アクシデントだとしても、女性に突然口づけをするなど、非礼であったと謝罪をしてくれたけど、垂れた髪を片手でかき上げるのは反則です。

色気、そうただ髪をかき上げただけなのに、アシュレイから漂う色気が心臓に悪い!

しかも押し倒される格好で、この至近距離。


「なんと詫びればよいか」


上から見下ろしながら、アシュレイはとんでもないことをしてしまったと、今度は片手で口元を抑える。


(ああ、もうダメ。この人超絶カッコいいわ)


赤くなった顔で、恥ずかしそうに口元を抑えるその仕草でさえ、色気がだだ洩れ。

くらくらしそうな眩暈を感じながら、私は視線を合わせないようにしながら、ようやく声が戻った。


「とりあえず、離れていただけますか?」


やけに冷静な声が出た。


「あ、ああ、そうだな。すまない」

「――えッ、うわぁ」


押し倒すようなこの体勢をとりあえずやめて欲しいと言えば、アシュレイは慌てて体を起こし、今度は私が何かに引っ張られるようにアシュレイの上部に重なってしまった。

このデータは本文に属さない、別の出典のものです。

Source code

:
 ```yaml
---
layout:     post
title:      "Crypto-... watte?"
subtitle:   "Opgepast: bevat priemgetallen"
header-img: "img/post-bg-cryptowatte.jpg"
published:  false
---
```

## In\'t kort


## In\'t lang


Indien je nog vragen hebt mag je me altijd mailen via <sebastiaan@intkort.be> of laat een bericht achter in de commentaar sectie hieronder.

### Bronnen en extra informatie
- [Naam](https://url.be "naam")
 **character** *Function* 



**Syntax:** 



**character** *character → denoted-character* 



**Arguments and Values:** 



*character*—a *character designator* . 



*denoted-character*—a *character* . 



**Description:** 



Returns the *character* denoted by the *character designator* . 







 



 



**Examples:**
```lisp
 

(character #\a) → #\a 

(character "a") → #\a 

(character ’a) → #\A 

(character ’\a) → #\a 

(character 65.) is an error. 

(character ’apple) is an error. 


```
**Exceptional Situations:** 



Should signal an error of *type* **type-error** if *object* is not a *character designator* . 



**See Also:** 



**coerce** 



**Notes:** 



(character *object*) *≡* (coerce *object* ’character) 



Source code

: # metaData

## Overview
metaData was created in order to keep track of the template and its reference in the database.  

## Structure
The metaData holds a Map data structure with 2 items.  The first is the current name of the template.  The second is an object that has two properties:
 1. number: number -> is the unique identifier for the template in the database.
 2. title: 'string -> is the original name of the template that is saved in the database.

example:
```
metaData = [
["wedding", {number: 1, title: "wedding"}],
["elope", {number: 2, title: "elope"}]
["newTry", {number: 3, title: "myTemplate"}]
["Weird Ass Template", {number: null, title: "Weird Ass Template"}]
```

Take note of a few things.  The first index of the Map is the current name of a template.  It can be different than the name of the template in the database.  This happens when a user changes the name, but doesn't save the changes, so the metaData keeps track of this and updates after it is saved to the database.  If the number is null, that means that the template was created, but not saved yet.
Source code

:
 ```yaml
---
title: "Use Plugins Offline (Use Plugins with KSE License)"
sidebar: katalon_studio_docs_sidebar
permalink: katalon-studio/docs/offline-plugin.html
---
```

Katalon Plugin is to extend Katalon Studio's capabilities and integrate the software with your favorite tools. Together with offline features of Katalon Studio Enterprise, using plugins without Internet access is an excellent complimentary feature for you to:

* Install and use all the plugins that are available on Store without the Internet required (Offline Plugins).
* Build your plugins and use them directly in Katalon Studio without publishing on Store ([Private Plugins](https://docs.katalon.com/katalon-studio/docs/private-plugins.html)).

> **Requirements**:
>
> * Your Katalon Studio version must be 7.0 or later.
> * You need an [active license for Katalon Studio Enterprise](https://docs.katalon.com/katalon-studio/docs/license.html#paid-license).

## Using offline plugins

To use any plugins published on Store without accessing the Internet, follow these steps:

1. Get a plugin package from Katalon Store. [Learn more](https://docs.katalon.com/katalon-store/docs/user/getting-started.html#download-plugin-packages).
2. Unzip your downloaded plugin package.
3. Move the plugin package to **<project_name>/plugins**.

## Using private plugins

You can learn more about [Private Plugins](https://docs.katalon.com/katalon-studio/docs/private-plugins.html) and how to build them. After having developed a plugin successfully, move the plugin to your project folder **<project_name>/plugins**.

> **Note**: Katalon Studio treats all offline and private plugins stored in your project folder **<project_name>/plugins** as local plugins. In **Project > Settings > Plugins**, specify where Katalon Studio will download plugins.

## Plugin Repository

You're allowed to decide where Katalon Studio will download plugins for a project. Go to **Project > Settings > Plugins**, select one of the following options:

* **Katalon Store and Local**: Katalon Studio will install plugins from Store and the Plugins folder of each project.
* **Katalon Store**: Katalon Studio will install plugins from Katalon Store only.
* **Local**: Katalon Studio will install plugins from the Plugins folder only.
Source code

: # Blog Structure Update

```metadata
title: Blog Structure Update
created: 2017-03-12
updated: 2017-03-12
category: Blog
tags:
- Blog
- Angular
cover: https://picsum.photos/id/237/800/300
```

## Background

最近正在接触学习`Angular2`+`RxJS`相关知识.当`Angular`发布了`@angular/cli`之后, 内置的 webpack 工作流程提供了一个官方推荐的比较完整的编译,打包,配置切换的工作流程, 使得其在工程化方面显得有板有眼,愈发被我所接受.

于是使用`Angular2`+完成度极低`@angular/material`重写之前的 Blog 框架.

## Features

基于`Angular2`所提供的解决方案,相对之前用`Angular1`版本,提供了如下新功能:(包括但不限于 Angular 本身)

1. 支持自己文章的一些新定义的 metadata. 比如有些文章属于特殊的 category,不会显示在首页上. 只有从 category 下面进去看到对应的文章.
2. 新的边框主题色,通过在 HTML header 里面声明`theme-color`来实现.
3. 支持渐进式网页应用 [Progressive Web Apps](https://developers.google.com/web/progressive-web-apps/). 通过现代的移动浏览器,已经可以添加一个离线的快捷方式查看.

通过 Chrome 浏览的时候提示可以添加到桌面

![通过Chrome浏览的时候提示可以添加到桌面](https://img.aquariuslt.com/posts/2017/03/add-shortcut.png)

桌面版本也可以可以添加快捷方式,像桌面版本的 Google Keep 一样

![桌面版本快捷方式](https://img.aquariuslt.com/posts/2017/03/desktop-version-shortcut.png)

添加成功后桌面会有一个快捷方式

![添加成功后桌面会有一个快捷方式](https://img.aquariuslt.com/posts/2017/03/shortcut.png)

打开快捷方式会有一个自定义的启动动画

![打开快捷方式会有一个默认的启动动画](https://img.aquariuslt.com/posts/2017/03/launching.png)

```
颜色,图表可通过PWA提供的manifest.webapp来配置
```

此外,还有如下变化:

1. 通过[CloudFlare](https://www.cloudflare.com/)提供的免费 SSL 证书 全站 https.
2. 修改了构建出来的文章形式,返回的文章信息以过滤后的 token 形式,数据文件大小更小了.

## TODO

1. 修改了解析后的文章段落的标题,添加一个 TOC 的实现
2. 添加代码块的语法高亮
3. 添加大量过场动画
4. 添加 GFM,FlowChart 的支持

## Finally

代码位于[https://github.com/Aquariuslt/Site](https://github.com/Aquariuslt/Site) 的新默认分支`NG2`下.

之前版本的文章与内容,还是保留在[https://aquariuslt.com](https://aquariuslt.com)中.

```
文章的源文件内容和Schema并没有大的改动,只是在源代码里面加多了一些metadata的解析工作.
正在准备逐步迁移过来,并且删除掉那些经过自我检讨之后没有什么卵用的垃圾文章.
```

今度はキスするようなことはなかったけど、アシュレイの胸部に抱きつくように重なる。


「アリアっ」

「なんなの一体?」


何が起こっているのか分からないと、私が声をあげれば、アシュレイが指で頬を掻きながら、そっと何を引っ張って見せた。


「縄?」


そうそれは太い縄。


「君が逃走しないように、俺と結んである」


控えめに言われた言葉で、自分の体を見れば、太めの縄が腰に巻き付けてあり、それはアシュレイと繋がれていた。

つまり、どちらかが動けばそれに引っ張られてしまう。だからこんな状況なのだとようやくそれを知る。


「信じられない……」


女性を縄で拘束するなんて、と、睨みつければ、アシュレイはなぜか私の髪を梳いてとても困った顔を見せた。


「逃がしたくないんだ」

「分かっています。きちんと役を全ういたします」

「困ったな、どうしたら君に伝わるのか分からない」


苦笑したアシュレイは、『好き』だと言う感情がどうしてもアリアに伝わらないと、眉間に皺まで寄せる。


「先ほどのことは、事故だと受け取りますので、どうぞご心配なく」


キスは不慮の事故。アリアは淡々とそれを受け入れてくれた。けれどアシュレイにとって、それは小さな傷を生む。